The records Block Start

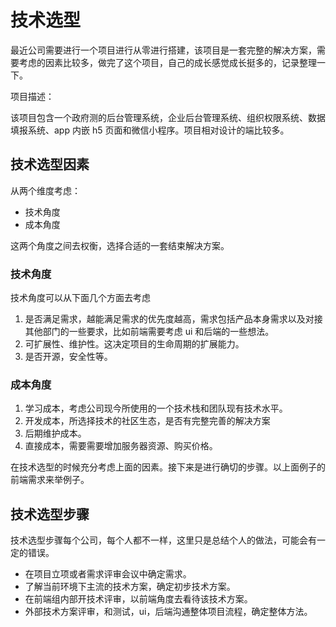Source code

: # 技术选型

最近公司需要进行一个项目进行从零进行搭建，该项目是一套完整的解决方案，需要考虑的因素比较多，做完了这个项目，自己的成长感觉成长挺多的，记录整理一下。

项目描述：

该项目包含一个政府测的后台管理系统，企业后台管理系统、组织权限系统、数据填报系统、app 内嵌 h5 页面和微信小程序。项目相对设计的端比较多。

## 技术选型因素

从两个维度考虑：

- 技术角度
- 成本角度

这两个角度之间去权衡，选择合适的一套结束解决方案。

### 技术角度

技术角度可以从下面几个方面去考虑

1. 是否满足需求，越能满足需求的优先度越高，需求包括产品本身需求以及对接其他部门的一些要求，比如前端需要考虑 ui 和后端的一些想法。
2. 可扩展性、维护性。这决定项目的生命周期的扩展能力。
3. 是否开源，安全性等。

### 成本角度

1. 学习成本，考虑公司现今所使用的一个技术栈和团队现有技术水平。
2. 开发成本，所选择技术的社区生态，是否有完整完善的解决方案
3. 后期维护成本。
4. 直接成本，需要需要增加服务器资源、购买价格。

在技术选型的时候充分考虑上面的因素。接下来是进行确切的步骤。以上面例子的前端需求来举例子。

## 技术选型步骤

技术选型步骤每个公司，每个人都不一样，这里只是总结个人的做法，可能会有一定的错误。

- 在项目立项或者需求评审会议中确定需求。
- 了解当前环境下主流的技术方案，确定初步技术方案。
- 在前端组内部开技术评审，以前端角度去看待该技术方案。
- 外部技术方案评审，和测试，ui，后端沟通整体项目流程，确定整体方法。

The records Block End

**Try it:** Output the full listing above exactly, excluding all pictures.

**Completed exercise:**
Source code

: # 技术选型

最近公司需要进行一个项目进行从零进行搭建，该项目是一套完整的解决方案，需要考虑的因素比较多，做完了这个项目，自己的成长感觉成长挺多的，记录整理一下。

项目描述：

该项目包含一个政府测的后台管理系统，企业后台管理系统、组织权限系统、数据填报系统、app 内嵌 h5 页面和微信小程序。项目相对设计的端比较多。

## 技术选型因素

从两个维度考虑：

- 技术角度
- 成本角度

这两个角度之间去权衡，选择合适的一套结束解决方案。

### 技术角度

技术角度可以从下面几个方面去考虑

1. 是否满足需求，越能满足需求的优先度越高，需求包括产品本身需求以及对接其他部门的一些要求，比如前端需要考虑 ui 和后端的一些想法。
2. 可扩展性、维护性。这决定项目的生命周期的扩展能力。
3. 是否开源，安全性等。

### 成本角度

1. 学习成本，考虑公司现今所使用的一个技术栈和团队现有技术水平。
2. 开发成本，所选择技术的社区生态，是否有完整完善的解决方案
3. 后期维护成本。
4. 直接成本，需要需要增加服务器资源、购买价格。

在技术选型的时候充分考虑上面的因素。接下来是进行确切的步骤。以上面例子的前端需求来举例子。

## 技术选型步骤

技术选型步骤每个公司，每个人都不一样，这里只是总结个人的做法，可能会有一定的错误。

- 在项目立项或者需求评审会议中确定需求。
- 了解当前环境下主流的技术方案，确定初步技术方案。
- 在前端组内部开技术评审，以前端角度去看待该技术方案。
- 外部技术方案评审，和测试，ui，后端沟通整体项目流程，确定整体方法。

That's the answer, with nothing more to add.